» **INSTRUCTIONS TO FOLLOW**: In the listing below, print exactly the lines from the first through the one that contains "is implicit and not explicit.".

━━━━━ RECORDS PROVIDED ━━━━━

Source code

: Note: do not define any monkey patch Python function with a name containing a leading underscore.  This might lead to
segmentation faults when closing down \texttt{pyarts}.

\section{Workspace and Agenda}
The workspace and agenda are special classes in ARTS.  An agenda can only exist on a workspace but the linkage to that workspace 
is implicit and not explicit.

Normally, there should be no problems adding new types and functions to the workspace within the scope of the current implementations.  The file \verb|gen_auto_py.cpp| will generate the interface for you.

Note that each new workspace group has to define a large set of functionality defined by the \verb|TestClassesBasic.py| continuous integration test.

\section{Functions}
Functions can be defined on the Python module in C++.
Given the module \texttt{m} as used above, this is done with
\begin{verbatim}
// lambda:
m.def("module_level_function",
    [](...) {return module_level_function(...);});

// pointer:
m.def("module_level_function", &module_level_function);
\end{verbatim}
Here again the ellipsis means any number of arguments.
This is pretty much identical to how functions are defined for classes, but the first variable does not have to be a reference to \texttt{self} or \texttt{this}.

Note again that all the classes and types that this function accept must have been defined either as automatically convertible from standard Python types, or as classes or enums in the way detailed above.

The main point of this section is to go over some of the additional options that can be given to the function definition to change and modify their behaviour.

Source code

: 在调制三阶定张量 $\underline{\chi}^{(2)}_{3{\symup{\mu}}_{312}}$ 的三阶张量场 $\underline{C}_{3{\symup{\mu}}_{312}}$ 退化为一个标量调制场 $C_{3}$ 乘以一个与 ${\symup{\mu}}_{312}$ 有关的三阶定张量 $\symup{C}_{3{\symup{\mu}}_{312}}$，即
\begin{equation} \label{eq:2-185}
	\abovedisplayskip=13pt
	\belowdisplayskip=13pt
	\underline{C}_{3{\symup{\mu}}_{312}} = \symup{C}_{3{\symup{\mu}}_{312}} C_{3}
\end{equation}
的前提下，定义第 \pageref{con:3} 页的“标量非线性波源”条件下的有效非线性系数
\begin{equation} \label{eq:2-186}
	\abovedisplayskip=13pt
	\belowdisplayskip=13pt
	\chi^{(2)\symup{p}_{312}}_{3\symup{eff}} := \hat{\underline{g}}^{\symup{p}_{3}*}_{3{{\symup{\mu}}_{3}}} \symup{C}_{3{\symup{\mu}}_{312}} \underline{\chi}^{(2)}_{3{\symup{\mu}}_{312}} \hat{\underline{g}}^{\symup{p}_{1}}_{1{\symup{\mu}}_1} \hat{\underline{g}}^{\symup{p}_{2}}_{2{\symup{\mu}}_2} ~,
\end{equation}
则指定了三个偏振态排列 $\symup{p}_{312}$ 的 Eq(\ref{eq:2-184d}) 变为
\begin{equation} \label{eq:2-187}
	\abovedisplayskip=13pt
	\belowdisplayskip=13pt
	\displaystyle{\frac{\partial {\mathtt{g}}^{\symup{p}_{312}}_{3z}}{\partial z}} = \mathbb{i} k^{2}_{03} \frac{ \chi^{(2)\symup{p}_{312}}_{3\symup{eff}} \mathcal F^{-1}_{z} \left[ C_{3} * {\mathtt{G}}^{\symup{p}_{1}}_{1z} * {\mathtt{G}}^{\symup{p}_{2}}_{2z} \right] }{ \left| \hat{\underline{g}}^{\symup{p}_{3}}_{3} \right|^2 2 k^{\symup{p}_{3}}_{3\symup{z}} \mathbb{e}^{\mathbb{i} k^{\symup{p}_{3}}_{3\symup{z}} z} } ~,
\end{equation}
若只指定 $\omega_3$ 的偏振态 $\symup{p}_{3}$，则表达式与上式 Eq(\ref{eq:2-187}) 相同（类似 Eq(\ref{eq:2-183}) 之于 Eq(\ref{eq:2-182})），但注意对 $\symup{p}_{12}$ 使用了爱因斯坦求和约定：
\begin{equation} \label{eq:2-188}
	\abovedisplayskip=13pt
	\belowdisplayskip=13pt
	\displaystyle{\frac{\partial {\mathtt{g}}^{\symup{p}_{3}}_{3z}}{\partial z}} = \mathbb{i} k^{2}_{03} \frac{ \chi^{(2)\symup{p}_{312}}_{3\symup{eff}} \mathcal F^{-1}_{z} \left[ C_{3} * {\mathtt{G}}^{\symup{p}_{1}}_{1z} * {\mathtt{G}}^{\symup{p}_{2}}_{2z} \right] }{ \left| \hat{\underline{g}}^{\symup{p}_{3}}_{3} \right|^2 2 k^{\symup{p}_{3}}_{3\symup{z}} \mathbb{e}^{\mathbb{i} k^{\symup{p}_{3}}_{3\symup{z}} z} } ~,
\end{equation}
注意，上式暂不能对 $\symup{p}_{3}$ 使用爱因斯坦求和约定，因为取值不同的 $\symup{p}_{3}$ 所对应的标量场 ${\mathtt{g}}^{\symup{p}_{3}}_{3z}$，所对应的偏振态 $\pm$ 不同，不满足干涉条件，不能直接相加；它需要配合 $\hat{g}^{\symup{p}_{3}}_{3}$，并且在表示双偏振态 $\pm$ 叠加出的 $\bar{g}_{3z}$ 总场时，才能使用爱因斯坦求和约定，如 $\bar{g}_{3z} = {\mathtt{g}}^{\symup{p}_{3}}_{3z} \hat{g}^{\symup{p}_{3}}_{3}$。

━━━━━

» **REPLY TO THE TASK**:
Source code

: Note: do not define any monkey patch Python function with a name containing a leading underscore.  This might lead to
segmentation faults when closing down \texttt{pyarts}.

\section{Workspace and Agenda}
The workspace and agenda are special classes in ARTS.  An agenda can only exist on a workspace but the linkage to that workspace 
is implicit and not explicit.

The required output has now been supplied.